Не следует, однако, путать отрицания традиционного предназначения поэзии в рамках приговского проекта с отсутствием у него поэтического дара. Автор жизненного проекта был в высшей степени одаренным (некоторые даже спешат утверждать — гениальным, великим, не уступающим самому Бродскому) версификатором. Он создал немало хитов (начиная со знаменитого «Когда здесь на посту стоит Милицанер…» и кончая вокальным обыгрыванием «мантр высокой культуры» [42]). Парадокс, однако, состоял с самого начала в том, что, чем убедительней были продукты его поэтического творчества, тем менее они соответствовали общей интенции проекта (тотальной вменяемости, редукции малейшего намека на вдохновение, радикальному разрыву с патетической речевой стихией). Каждая удача Пригова-стихотворца была поражением его грандиозного проекта. (Ему противоречили, например, «гробики отринутых стихов», которые он имел привычку раздаривать друзьям. С точки зрения проекта стихи нельзя делить на лучшие и худшие, удавшиеся и неудавшиеся, отбрасываемые и сохраняемые. Такое деление предполагает отрицаемое проектом традиционное понимание поэзии.)

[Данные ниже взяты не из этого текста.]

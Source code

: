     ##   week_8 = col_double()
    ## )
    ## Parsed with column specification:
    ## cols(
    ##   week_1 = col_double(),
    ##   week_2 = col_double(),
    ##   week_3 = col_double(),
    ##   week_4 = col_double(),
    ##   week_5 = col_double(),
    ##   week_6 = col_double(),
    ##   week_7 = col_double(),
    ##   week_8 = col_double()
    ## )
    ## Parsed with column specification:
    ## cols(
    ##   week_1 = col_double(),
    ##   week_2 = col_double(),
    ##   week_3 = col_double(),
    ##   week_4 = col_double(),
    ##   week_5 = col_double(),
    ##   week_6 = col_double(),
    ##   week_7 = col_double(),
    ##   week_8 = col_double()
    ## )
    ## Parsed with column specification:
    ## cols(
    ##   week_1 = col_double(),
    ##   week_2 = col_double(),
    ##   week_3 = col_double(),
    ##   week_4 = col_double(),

В каком-то смысле можно утверждать, что поклонники Пригова любят и ценят не столько его проект, сколько отклонения от него, его — всегда ироническое, но не лишенное искусно разыгрываемых элементов спонтанности — отождествление со стихией, чуждой проекту.
Для таких людей проект второстепенен и провозглашался автором не с целью осуществления, а как чисто риторический или дидактический: чтобы отделить себя от традиции, маркировать как революционера, бросающего ей вызов. И хотя столь радикальный вызов закономерно не принимается здравым смыслом всерьез, отклоняется как простительная причуда выдающегося человека, именно с проектом связано историческое значение творчества Дмитрия Александровича Пригова…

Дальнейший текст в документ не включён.